Task brief — Copy each line below in which the string "lstinline" occurs.

========

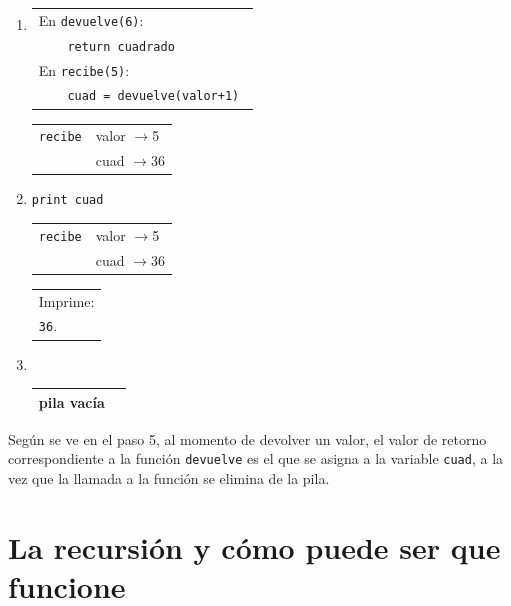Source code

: \begin{enumerate}
\item
\begin{tabular}{l}
En \lstinline!devuelve(6)!: \\ \verb|    return cuadrado| \\
En \lstinline!recibe(5)!:   \\ \verb|    cuad = devuelve(valor+1) |
\end{tabular}
	\begin{tabular}{r|l|}
	\hline
	\verb|recibe|&valor $\rightarrow$5\\
	             &cuad  $\rightarrow$36\\
	\hline
	\end{tabular}

\item  \verb!print cuad              ! \hspace{1.5cm}
	\begin{tabular}{r|l|}
	\hline
	\verb|recibe|&valor $\rightarrow$5\\
	             &cuad  $\rightarrow$36\\
	\hline
	\end{tabular}
	\begin{tabular}{l}
	Imprime:\\
	\verb|36|.
	\end{tabular}

\item  \verb|                        | \hspace{1.5cm}
	\begin{tabular}{r|l|}
	\hline
	pila vacía\\
	\hline
	\end{tabular}

\end{enumerate}

Según se ve en el paso 5, al momento de devolver un valor, el valor de
retorno correspondiente a la función \lstinline!devuelve! es el que se
asigna a la variable \lstinline!cuad!, a la vez que la llamada a la función
se elimina de la pila.

\section{La recursión y cómo puede ser que funcione}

========

Task output —
En \lstinline!devuelve(6)!: \\ \verb|    return cuadrado| \\
En \lstinline!recibe(5)!:   \\ \verb|    cuad = devuelve(valor+1) |
retorno correspondiente a la función \lstinline!devuelve! es el que se
asigna a la variable \lstinline!cuad!, a la vez que la llamada a la función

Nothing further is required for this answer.